## Record excerpts

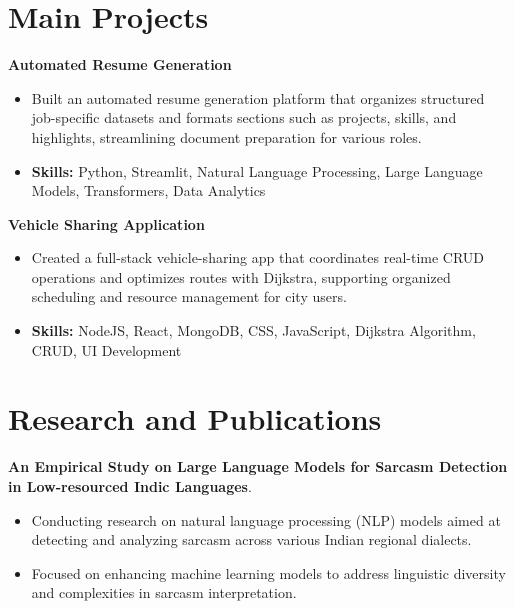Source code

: \documentclass[a4paper,11pt]{article}
\begin{document}
\section{\textbf{Main Projects}}

\vspace{1mm}
  \textbf{Automated Resume Generation  }
\vspace{-1.5mm} %
\begin{itemize}
  \item Built an automated resume generation platform that organizes structured job-specific datasets and formats sections such as projects, skills, and highlights, streamlining document preparation for various roles.
\vspace{-3mm}
  \item \textbf{Skills:} Python, Streamlit, Natural Language Processing, Large Language Models, Transformers, Data Analytics
\end{itemize}


\vspace{1mm}
   \textbf{Vehicle Sharing Application }
\vspace{-1.5mm} %
\begin{itemize}
  \item Created a full-stack vehicle-sharing app that coordinates real-time CRUD operations and optimizes routes with Dijkstra, supporting organized scheduling and resource management for city users.
\vspace{-3mm}
  \item \textbf{Skills:} NodeJS, React, MongoDB, CSS, JavaScript, Dijkstra Algorithm, CRUD, UI Development
\end{itemize}



\section{\textbf{Research and Publications} \hfill }
\vspace{1mm}
  \textbf{An Empirical Study on Large Language Models for Sarcasm Detection in Low-resourced Indic Languages}.
\vspace{-1mm} %
\begin{itemize}
  \item Conducting research on natural language processing (NLP) models aimed at detecting and analyzing sarcasm across various Indian regional dialects.
\vspace{-3mm}
  \item Focused on enhancing machine learning models to address linguistic diversity and complexities in sarcasm interpretation.
\end{itemize}
\end{document}

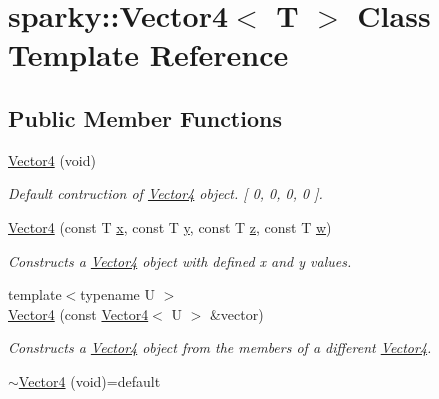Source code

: \hypertarget{classsparky_1_1_vector4}{}\section{sparky\+:\+:Vector4$<$ T $>$ Class Template Reference}
\label{classsparky_1_1_vector4}
\subsection*{Public Member Functions}
\begin{DoxyCompactItemize}
\item 
\hyperlink{classsparky_1_1_vector4_aa231b808952898520bda8ff44a48efcc}{Vector4} (void)\hypertarget{classsparky_1_1_vector4_aa231b808952898520bda8ff44a48efcc}{}\label{classsparky_1_1_vector4_aa231b808952898520bda8ff44a48efcc}

\begin{DoxyCompactList}\small\item\em Default contruction of \hyperlink{classsparky_1_1_vector4}{Vector4} object. \mbox{[} 0, 0, 0, 0 \mbox{]}. \end{DoxyCompactList}\item 
\hyperlink{classsparky_1_1_vector4_a719275b1b12f58800fdf7926e4a86e28}{Vector4} (const T \hyperlink{classsparky_1_1_vector4_a546b527c02c4587af8b885a5004ff7c6}{x}, const T \hyperlink{classsparky_1_1_vector4_a0119337e03238bcc42ac68d757c0e646}{y}, const T \hyperlink{classsparky_1_1_vector4_a7953fe8d9716f2182b870df0ab84b2df}{z}, const T \hyperlink{classsparky_1_1_vector4_a9ef40fefa838a0ff94ff87eb74fe5d02}{w})
\begin{DoxyCompactList}\small\item\em Constructs a \hyperlink{classsparky_1_1_vector4}{Vector4} object with defined x and y values. \end{DoxyCompactList}\item 
{\footnotesize template$<$typename U $>$ }\\\hyperlink{classsparky_1_1_vector4_aadd55eee1797710b67cd71ea044a2d7e}{Vector4} (const \hyperlink{classsparky_1_1_vector4}{Vector4}$<$ U $>$ \&vector)
\begin{DoxyCompactList}\small\item\em Constructs a \hyperlink{classsparky_1_1_vector4}{Vector4} object from the members of a different \hyperlink{classsparky_1_1_vector4}{Vector4}. \end{DoxyCompactList}\item 
\hyperlink{classsparky_1_1_vector4_a6e76cfc9cc0ba98f5b309ae145ac4128}{$\sim$\+Vector4} (void)=default\hypertarget{classsparky_1_1_vector4_a6e76cfc9cc0ba98f5b309ae145ac4128}{}\label{classsparky_1_1_vector4_a6e76cfc9cc0ba98f5b309ae145ac4128}


\end{DoxyCompactItemize}
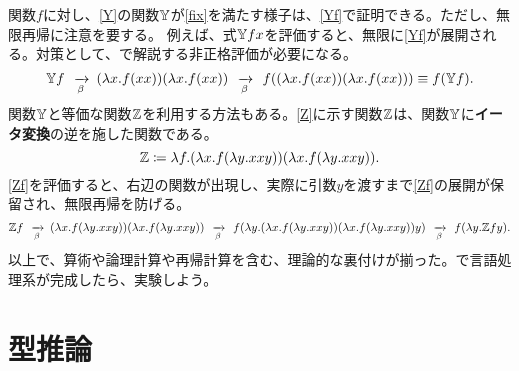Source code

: \documentclass[10pt,a4paper]{book}
\DeclareMathOperator*{\app}{\enspace\xrightarrow[\beta]{}\enspace}
\begin{document}
%
関数$f$に対し、\eqref{Y}の関数$\mathbb{Y}$が\eqref{fix}を満たす様子は、\eqref{Yf}で証明できる。ただし、無限再帰に注意を要する。
例えば、式$\mathbb{Y}{}fx$を評価すると、無限に\eqref{Yf}が展開される。対策として、で解説する非正格評価が必要になる。
%
\begin{equation}
\label{eq:Yf}
\Yc{}f
\app (\lambda x.f(xx))(\lambda x.f(xx))
\app f((\lambda x.f(xx))(\lambda x.f(xx)))
\equiv f(\Yc{}f).
\end{equation}
%
関数$\mathbb{Y}$と等価な関数$\mathbb{Z}$を利用する方法もある。\eqref{Z}に示す関数$\mathbb{Z}{}$は、関数$\mathbb{Y}$に\textbf{イータ変換}の逆を施した関数である。
%
\begin{equation}
\label{eq:Z}
\mathbb{Z}{} \coloneqq \lambda f.(\lambda x.f(\lambda y.xxy))(\lambda x.f(\lambda y.xxy)).
\end{equation}
%
\eqref{Zf}を評価すると、右辺の関数が出現し、実際に引数$y$を渡すまで\eqref{Zf}の展開が保留され、無限再帰を防げる。
%
\begin{equation}
\label{eq:Zf}
\Zc{}f
\app (\lambda x.f(\lambda y.xxy))(\lambda x.f(\lambda y.xxy))
\app f(\lambda y.(\lambda x.f(\lambda y.xxy))(\lambda x.f(\lambda y.xxy))y)
\app f(\lambda y.\Zc{}fy).
\end{equation}
%
以上で、算術や論理計算や再帰計算を含む、理論的な裏付けが揃った。で言語処理系が完成したら、実験しよう。

\section{型推論}
\end{document}
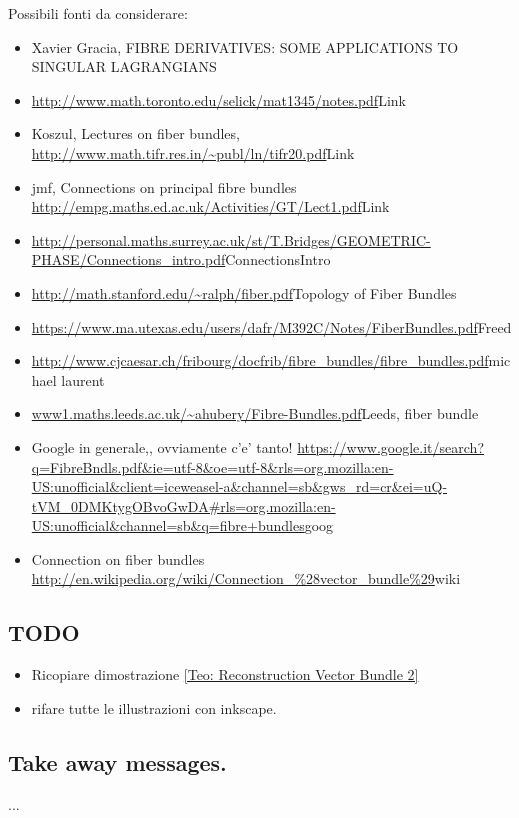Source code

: \documentclass[a4paper,12pt]{scrartcl}    %
\begin{document}
\vspace{8mm}
Possibili fonti da considerare:
\begin{itemize}
	\item Xavier Gracia, FIBRE DERIVATIVES: SOME APPLICATIONS TO SINGULAR LAGRANGIANS 
	\item \url{http://www.math.toronto.edu/selick/mat1345/notes.pdf}{Link}
	\item Koszul, Lectures on fiber bundles, \url{http://www.math.tifr.res.in/~publ/ln/tifr20.pdf}{Link}
	\item jmf, Connections on principal fibre bundles \url{http://empg.maths.ed.ac.uk/Activities/GT/Lect1.pdf}{Link}
	\item \url{http://personal.maths.surrey.ac.uk/st/T.Bridges/GEOMETRIC-PHASE/Connections_intro.pdf}{ConnectionsIntro}
	\item \url{http://math.stanford.edu/~ralph/fiber.pdf}{Topology of Fiber Bundles}
	\item \url{https://www.ma.utexas.edu/users/dafr/M392C/Notes/FiberBundles.pdf}{Freed}
	\item \url{http://www.cjcaesar.ch/fribourg/docfrib/fibre_bundles/fibre_bundles.pdf}{michael laurent}
	\item \url{www1.maths.leeds.ac.uk/~ahubery/Fibre-Bundles.pdf}{Leeds, fiber bundle}
	\item Google in generale,, ovviamente c'e' tanto! \url{https://www.google.it/search?q=FibreBndls.pdf&ie=utf-8&oe=utf-8&rls=org.mozilla:en-US:unofficial&client=iceweasel-a&channel=sb&gws_rd=cr&ei=uQ-tVM_0DMKtygOBvoGwDA#rls=org.mozilla:en-US:unofficial&channel=sb&q=fibre+bundles}{goog}	
	\item Connection on fiber bundles \url{http://en.wikipedia.org/wiki/Connection_%28vector_bundle%29}{wiki}	
	
\end{itemize}

\subsection{TODO}
\begin{itemize}
\item Ricopiare dimostrazione \ref{Teo: Reconstruction Vector Bundle 2}

\item rifare tutte le illustrazioni con inkscape.
\end{itemize}

\subsection{Take away messages.}
	...



\end{document}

## What needs to be done
Select every line of the material above holding the word "CRUD" and copy it.

## Answer to this exercise
  \item Created a full-stack vehicle-sharing app that coordinates real-time CRUD operations and optimizes routes with Dijkstra, supporting organized scheduling and resource management for city users.
  \item \textbf{Skills:} NodeJS, React, MongoDB, CSS, JavaScript, Dijkstra Algorithm, CRUD, UI Development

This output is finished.